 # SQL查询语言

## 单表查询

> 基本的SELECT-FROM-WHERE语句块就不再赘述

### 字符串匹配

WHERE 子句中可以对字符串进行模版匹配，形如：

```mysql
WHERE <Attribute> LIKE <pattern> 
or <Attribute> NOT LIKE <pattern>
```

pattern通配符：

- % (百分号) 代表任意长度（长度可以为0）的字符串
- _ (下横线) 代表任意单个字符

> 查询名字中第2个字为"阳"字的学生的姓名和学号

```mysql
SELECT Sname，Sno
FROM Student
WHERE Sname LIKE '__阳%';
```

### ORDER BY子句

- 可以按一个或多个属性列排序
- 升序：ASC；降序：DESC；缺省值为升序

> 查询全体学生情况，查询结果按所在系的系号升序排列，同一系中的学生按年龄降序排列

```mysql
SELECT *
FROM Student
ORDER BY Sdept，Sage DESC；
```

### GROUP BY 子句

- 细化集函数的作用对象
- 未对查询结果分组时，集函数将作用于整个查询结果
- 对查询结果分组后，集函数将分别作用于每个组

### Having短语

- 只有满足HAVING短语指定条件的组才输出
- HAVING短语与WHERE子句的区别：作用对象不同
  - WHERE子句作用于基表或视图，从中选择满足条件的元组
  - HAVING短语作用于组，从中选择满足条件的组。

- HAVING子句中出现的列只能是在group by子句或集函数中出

Aim of the task
Retype every line of the material exactly as given.

Exercise solution
 # SQL查询语言

## 单表查询

> 基本的SELECT-FROM-WHERE语句块就不再赘述

### 字符串匹配

WHERE 子句中可以对字符串进行模版匹配，形如：

```mysql
WHERE <Attribute> LIKE <pattern> 
or <Attribute> NOT LIKE <pattern>
```

pattern通配符：

- % (百分号) 代表任意长度（长度可以为0）的字符串
- _ (下横线) 代表任意单个字符

> 查询名字中第2个字为"阳"字的学生的姓名和学号

```mysql
SELECT Sname，Sno
FROM Student
WHERE Sname LIKE '__阳%';
```

### ORDER BY子句

- 可以按一个或多个属性列排序
- 升序：ASC；降序：DESC；缺省值为升序

> 查询全体学生情况，查询结果按所在系的系号升序排列，同一系中的学生按年龄降序排列

```mysql
SELECT *
FROM Student
ORDER BY Sdept，Sage DESC；
```

### GROUP BY 子句

- 细化集函数的作用对象
- 未对查询结果分组时，集函数将作用于整个查询结果
- 对查询结果分组后，集函数将分别作用于每个组

### Having短语

- 只有满足HAVING短语指定条件的组才输出
- HAVING短语与WHERE子句的区别：作用对象不同
  - WHERE子句作用于基表或视图，从中选择满足条件的元组
  - HAVING短语作用于组，从中选择满足条件的组。

- HAVING子句中出现的列只能是在group by子句或集函数中出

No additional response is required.